As a white man I don’t necessarily have a problem with being represented by one of my own (the last seven years notwithstanding), but, with the possible exception of Ron Paul, I’m not sure I want to spend the next four years being harangued by any of these surly old men about what the immigrants and the gays and the tax-and-spend Democrats have been doing to wreck this country, and to shut my punk mouth and let the grown-ups who know what they’re doing get this war done. I’d be just as happy with them relegated to op-eds, guest spots on Fox News, and anyplace on the radio dial where I can keep scanning for “Car Talk” if I happen to land on one of their rants.
The economic stimulus is particularly Dad Behavior: There’s trouble at home, Mom and Dad are fighting like Apaches, we’ve had Hamburger Helper for the fourth time this week–here’s a couple of twenties, why don’t you run off to the mall?
I might be willing to follow anyone who can lead me out my cubicle, but at this point, I think I’m ready to listen to Mom for awhile. Eat my vegetables and take better care of myself. Do well in school and be nice to the other kids, and if you have to deal with a bully, just poke him in the eyes and kick him in the shins (my Mom was tougher than most), and keep walking, because you made your point, and he’ll probably never do it again.
Curmudgeon Fatigue, I guess.
I’m not particularly worried about Mitt Romney. If by some perverted twist of fate he’s actually elected, a Democratic Congress will flip him like a pancake. No politician has had greater Quisling potential since Vidkun Quisling himself.
That’s how I’m feeling right now. We’ll talk again after I see what the Moms say in South Carolina tonight.
ROMNEY’S “BULGE” MOMENT: If anyone doubted that there might be a hand up Romney’s bum moving his arms and flapping his gums, one curious moment at Thursday’s debate should have given them pause. Tim Russert asked, “Governor Romney, you are a big fan of Ronald Reagan. Will you do to save Social Security what Ronald Reagan did in 1983?” An audible whisper popped up out of nowhere, “Raise taxes.” Barely a second later, a cocksure Romney announced, “I will not raise taxes.”

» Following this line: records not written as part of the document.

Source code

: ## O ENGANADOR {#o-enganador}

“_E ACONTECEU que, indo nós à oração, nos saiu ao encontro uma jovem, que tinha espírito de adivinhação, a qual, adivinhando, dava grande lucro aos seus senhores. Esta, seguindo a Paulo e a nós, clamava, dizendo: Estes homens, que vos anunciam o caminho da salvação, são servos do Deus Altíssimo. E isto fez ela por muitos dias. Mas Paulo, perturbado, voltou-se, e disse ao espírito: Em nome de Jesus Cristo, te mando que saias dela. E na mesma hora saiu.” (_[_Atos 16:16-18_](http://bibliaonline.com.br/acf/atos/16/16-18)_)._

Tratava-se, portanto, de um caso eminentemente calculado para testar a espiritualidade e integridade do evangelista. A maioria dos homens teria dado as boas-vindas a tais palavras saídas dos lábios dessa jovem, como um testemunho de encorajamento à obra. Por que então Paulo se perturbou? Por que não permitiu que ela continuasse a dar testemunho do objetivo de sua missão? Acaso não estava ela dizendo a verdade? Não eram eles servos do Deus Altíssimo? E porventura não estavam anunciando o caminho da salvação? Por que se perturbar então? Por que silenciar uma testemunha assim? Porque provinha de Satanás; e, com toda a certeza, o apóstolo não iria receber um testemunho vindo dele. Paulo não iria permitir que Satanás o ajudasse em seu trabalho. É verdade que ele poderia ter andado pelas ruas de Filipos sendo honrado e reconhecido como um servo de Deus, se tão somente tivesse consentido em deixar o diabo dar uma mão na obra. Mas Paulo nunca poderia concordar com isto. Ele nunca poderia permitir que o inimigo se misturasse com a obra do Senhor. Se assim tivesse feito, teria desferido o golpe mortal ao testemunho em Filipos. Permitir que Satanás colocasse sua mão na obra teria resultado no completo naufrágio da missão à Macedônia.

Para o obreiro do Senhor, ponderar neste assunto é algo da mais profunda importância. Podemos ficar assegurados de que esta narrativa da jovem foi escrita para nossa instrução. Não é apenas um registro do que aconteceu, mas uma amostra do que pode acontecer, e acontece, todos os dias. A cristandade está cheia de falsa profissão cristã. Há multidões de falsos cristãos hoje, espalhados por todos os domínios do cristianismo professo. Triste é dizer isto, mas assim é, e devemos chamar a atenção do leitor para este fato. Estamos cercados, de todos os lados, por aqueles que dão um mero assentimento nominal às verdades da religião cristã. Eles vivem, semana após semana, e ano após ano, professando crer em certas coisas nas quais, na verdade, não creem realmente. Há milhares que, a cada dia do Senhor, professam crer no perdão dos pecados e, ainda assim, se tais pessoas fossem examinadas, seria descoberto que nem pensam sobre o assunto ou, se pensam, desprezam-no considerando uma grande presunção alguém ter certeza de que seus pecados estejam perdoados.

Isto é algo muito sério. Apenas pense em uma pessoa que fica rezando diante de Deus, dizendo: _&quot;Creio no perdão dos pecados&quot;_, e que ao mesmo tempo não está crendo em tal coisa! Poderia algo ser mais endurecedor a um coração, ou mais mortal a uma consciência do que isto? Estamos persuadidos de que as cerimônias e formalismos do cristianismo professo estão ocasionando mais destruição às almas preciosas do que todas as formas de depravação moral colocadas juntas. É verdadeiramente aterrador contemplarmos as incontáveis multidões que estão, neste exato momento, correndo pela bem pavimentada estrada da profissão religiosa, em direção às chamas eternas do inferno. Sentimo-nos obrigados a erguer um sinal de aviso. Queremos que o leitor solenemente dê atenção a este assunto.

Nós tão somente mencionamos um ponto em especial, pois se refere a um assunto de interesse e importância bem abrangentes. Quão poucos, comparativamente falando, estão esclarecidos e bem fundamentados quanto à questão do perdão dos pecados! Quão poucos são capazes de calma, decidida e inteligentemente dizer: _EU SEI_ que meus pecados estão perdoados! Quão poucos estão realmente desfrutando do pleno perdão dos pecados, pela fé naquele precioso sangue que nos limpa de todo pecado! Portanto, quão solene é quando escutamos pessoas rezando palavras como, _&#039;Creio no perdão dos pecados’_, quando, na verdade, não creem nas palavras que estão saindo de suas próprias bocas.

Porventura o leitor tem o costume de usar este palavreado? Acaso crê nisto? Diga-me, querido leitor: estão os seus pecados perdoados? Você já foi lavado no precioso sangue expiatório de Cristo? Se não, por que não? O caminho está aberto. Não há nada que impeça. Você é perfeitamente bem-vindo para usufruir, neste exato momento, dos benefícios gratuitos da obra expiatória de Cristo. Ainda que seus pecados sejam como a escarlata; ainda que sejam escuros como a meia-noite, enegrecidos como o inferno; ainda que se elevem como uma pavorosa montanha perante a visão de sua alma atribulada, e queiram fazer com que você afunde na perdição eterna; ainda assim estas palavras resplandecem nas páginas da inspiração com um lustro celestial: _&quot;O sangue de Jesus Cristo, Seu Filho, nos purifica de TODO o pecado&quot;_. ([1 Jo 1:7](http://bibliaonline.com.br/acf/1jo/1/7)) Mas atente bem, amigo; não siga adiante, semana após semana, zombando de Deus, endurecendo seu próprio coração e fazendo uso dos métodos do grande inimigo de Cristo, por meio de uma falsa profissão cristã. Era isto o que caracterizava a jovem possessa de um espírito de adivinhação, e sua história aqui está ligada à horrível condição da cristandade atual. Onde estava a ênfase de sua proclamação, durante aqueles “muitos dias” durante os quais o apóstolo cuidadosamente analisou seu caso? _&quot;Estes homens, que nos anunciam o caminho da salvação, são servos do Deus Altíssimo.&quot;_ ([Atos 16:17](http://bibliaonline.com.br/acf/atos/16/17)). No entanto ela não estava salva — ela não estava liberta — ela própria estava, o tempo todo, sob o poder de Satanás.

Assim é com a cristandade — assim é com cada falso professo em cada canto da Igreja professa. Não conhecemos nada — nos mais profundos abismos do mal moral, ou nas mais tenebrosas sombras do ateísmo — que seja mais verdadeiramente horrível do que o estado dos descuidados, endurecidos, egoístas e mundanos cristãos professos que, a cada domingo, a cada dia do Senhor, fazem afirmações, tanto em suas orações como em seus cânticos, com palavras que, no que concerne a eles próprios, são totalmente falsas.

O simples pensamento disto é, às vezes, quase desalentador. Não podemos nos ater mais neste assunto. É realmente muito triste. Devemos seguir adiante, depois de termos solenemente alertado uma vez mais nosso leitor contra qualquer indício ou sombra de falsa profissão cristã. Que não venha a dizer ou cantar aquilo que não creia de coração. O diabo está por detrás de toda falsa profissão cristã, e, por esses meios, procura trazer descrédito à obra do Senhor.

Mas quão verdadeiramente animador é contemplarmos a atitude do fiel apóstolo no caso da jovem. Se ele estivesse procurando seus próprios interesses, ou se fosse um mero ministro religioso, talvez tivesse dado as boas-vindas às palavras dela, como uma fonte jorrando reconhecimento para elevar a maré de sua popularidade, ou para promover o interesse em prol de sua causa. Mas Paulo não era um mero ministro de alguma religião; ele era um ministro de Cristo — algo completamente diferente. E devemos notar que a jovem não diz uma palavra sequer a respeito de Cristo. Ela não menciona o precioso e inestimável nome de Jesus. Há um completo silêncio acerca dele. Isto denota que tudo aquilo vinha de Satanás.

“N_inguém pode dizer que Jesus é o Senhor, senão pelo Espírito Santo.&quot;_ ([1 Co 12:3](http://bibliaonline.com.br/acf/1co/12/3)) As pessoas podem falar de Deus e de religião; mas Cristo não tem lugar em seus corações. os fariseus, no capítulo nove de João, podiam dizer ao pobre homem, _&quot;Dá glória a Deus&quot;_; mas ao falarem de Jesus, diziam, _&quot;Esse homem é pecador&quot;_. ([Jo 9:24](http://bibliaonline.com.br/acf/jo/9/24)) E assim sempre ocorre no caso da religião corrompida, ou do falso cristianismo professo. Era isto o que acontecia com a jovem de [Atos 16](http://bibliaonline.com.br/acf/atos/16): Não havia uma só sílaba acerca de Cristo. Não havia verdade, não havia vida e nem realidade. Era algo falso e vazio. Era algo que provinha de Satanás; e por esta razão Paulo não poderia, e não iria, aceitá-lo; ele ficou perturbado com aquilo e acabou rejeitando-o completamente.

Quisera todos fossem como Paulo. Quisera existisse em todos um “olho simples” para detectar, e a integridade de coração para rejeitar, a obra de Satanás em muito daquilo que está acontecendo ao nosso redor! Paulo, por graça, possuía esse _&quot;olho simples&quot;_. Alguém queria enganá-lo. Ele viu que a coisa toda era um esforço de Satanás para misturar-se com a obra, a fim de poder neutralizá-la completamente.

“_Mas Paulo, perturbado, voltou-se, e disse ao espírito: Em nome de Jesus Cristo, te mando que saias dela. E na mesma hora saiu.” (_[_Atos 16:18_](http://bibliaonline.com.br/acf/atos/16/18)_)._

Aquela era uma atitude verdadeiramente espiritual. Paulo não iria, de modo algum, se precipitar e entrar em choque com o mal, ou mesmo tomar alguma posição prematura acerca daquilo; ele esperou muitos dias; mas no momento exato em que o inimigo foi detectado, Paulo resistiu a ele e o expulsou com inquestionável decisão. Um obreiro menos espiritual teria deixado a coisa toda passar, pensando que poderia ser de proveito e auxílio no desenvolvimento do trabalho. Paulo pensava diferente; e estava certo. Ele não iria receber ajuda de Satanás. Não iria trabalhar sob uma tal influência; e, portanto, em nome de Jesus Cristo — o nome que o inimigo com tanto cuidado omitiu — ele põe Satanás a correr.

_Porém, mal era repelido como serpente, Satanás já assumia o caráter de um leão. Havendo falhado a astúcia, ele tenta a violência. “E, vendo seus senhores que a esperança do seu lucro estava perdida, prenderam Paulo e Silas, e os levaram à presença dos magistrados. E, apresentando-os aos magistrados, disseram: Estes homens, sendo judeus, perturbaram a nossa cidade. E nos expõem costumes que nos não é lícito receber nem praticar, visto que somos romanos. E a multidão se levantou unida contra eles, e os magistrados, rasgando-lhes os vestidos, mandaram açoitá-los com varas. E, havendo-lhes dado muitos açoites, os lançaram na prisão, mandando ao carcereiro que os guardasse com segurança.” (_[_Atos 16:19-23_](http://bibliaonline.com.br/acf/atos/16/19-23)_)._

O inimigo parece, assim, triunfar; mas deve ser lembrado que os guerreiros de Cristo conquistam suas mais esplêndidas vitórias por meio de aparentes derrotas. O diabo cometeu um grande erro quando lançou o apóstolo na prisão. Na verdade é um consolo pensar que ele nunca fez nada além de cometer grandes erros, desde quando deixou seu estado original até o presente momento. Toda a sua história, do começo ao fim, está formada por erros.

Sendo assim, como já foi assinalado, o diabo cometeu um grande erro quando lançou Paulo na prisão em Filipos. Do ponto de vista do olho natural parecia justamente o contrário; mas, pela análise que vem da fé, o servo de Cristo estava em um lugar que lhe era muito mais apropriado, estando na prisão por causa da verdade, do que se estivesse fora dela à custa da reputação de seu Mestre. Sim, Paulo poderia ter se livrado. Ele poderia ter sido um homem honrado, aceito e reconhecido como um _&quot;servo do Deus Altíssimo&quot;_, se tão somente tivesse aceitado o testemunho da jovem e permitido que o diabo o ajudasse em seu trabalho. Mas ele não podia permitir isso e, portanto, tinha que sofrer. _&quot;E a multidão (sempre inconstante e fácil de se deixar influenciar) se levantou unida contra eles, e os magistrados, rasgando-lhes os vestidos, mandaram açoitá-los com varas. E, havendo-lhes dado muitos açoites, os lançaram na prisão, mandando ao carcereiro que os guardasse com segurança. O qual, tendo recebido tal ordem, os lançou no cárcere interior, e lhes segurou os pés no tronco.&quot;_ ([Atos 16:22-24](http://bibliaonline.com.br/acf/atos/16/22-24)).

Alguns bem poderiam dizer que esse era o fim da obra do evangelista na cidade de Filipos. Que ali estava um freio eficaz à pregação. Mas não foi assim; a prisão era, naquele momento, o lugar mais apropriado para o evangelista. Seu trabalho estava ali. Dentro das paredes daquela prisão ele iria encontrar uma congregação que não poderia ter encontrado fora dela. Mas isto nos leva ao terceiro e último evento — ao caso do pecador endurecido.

MSNBC initially ascribed it to problems with Romney’s microphone, and then gave the candidate the benefit of the doubt and blamed it on an an unidentified mike picking up a whisper from the audience. Alright. No need to unnecessarily embarrass the poor man, I guess. After all, they weren’t too terribly hard on George Bush for his “bulge” in the first 2004 Presidential Debate, when a fleeting rear shot clearly showed a rectangular bulge underneath the President’s suit beneath his shoulder blades, suggesting that he had a transmitter in place to feed him much-needed facts, figures, and proper English pronunciations.